For Rupert Murdoch's News Corp., learning that has proved to be an expensive experience as the media giant has decided to abandon its iPad-only publication, The Daily, after less than two years.
In explaining his decision to shutter The Daily, Murdoch stated, "From its launch, The Daily was a bold experiment in digital publishing and an amazing vehicle for innovation. Unfortunately, our experience was that we could not find a large enough audience quickly enough to convince us the business model was sustainable in the long-term."

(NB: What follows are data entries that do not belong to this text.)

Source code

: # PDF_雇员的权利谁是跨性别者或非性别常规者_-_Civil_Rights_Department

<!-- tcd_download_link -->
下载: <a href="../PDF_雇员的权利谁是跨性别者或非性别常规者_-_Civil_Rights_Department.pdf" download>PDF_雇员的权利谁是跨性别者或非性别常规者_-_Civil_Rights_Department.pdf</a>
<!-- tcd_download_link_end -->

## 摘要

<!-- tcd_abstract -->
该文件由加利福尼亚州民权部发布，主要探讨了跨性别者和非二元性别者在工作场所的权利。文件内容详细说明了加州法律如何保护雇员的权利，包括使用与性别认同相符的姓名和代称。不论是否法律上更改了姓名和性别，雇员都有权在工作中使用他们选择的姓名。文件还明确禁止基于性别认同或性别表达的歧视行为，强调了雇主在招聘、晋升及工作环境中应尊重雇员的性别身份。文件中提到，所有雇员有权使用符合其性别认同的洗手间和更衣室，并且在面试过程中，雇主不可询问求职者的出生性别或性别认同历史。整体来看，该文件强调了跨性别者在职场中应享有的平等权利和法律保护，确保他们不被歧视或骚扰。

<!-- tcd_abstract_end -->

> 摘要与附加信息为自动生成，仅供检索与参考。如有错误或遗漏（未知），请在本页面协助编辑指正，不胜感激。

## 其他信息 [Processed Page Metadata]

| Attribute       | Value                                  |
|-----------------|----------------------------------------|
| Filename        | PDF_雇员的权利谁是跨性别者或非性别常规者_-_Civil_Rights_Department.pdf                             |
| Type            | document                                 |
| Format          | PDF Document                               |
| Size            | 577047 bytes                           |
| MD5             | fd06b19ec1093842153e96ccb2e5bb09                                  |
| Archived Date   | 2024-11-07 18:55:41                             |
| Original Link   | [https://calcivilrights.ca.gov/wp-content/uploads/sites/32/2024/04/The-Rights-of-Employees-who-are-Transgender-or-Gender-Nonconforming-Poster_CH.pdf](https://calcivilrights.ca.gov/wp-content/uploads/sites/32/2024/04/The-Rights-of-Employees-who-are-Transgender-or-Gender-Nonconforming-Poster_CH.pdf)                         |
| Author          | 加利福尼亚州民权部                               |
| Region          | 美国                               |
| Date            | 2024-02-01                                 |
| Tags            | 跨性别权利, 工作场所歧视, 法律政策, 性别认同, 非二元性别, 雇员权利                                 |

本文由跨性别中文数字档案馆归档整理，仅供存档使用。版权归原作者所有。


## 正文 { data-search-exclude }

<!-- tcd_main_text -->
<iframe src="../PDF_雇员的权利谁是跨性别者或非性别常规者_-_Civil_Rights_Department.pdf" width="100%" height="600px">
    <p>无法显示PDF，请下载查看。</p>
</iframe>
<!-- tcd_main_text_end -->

That, of course, should have been evident from the get-go. Many, myself included, were skeptical about The Daily when it launched in early 2011. Having looked at The Daily's purported investment in the publication, I wrote:
Working with these numbers, the company would need some 750,000 annual subscribers just to recoup its initial investment. And to cover The Daily's $2m in monthly overheads, News Corp. would further need over half a million monthly subscribers paying 99 cents a week.
Unfortunately for News Corp. and Rupert Murdoch, the market is limited. Through September 2010, Apple had sold 7.5m iPads. Impressive for a new device in a new space, but hardly a massive market for publishers compared to the internet at large.
Even if we assume that number has jumped to, say, 15m, today, News Corp. would need just over 3% of the entire iPad owner base to purchase a subscription to The Daily to break even on a monthly basis pre-Apple commission. That figure is even higher if we limit the math to iPad owners in the United States.
By September 2011, it was quite clear that News Corp.'s "bold experiment" was failing, with subscriber counts well below the company's optimistic estimates, and far away from generating the type of revenue required to make The Daily a self-sustaining publication.
A silver lining
When Murdoch launched The Daily, he stated, "The Daily will be the model for how stories are told and consumed in this digital age." That certainly isn't going to be the case, but that doesn't mean that the endeavor was a total loss: according to Murdoch, "we will take the very best of what we have learned at The Daily and apply it to all our properties."
This, of course, makes complete sense.
The reality is that news publications exist to fill a need in the market -- the need for information and insight. Web browsers, mobile devices and tablets are just channels for distributing that information and insight. The Daily failed not because there is no room to deliver news to consumers using tablet devices through better, more compelling experiences (there is) but rather because News Corp. made the mistake of believing that the medium was the message.
Hopefully, with The Daily buried, others will know better than to make the same mistake.